### Activity:
In the data below, how many lines contain the string "samples"? Reply with the number only.

** Task data follows **

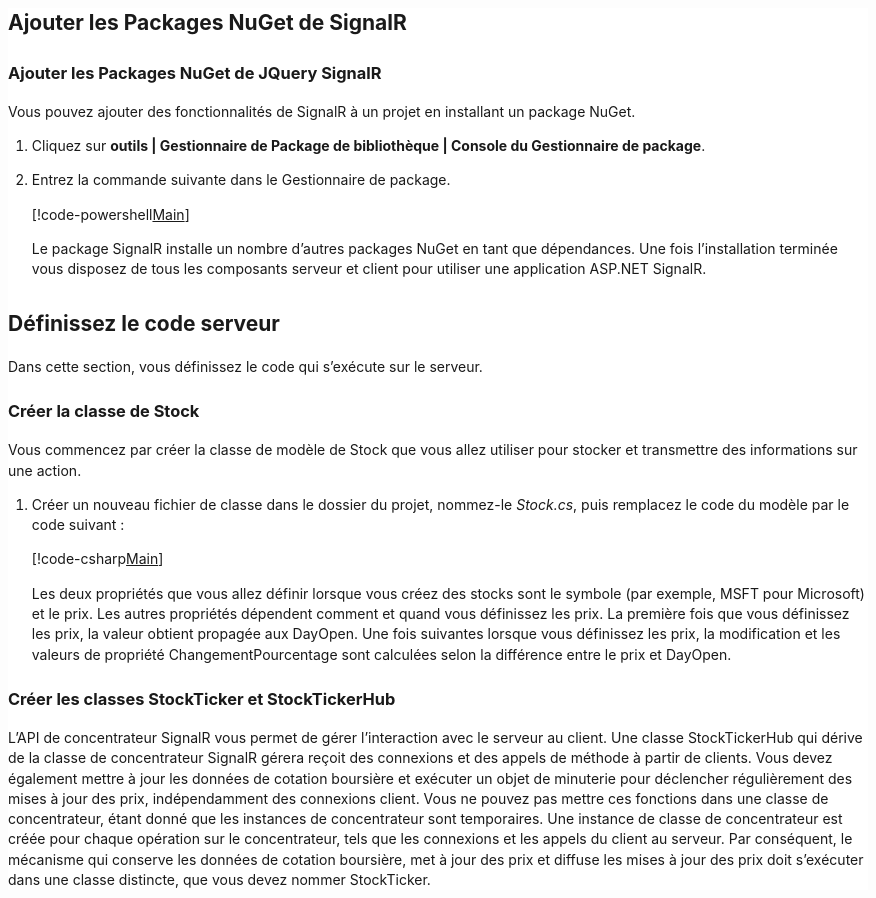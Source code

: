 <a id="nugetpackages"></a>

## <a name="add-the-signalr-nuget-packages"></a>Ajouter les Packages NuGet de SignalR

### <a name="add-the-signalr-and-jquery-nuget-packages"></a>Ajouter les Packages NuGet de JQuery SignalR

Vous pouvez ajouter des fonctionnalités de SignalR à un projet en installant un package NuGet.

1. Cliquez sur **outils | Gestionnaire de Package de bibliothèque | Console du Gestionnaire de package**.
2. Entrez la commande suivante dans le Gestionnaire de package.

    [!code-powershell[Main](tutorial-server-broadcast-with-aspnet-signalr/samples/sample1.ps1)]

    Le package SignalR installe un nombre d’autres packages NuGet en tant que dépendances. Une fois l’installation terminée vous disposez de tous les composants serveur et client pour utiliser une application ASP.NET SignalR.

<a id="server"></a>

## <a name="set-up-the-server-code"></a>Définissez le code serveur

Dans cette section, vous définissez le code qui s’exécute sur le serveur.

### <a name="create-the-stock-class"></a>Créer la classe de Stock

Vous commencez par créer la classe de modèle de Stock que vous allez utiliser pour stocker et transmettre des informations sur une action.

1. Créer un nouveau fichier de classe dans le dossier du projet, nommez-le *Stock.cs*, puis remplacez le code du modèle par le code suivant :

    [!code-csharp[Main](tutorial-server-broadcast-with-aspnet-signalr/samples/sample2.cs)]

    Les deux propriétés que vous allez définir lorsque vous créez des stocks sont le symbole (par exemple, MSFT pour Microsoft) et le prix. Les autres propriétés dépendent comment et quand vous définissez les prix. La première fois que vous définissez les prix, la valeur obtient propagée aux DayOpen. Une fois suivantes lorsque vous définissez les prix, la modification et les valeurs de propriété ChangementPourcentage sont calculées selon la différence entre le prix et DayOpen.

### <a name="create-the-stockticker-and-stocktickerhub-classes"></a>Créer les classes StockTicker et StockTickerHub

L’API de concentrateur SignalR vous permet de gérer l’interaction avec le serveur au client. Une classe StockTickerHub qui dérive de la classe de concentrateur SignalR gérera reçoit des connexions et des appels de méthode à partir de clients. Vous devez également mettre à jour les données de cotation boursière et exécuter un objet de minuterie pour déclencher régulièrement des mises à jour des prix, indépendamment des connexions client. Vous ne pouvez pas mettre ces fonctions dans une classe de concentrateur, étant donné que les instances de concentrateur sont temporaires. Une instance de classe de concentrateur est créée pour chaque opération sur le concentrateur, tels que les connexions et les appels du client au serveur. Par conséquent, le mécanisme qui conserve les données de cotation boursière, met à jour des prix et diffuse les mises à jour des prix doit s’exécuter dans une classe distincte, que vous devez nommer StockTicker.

** End of Task data **

### Written response:
2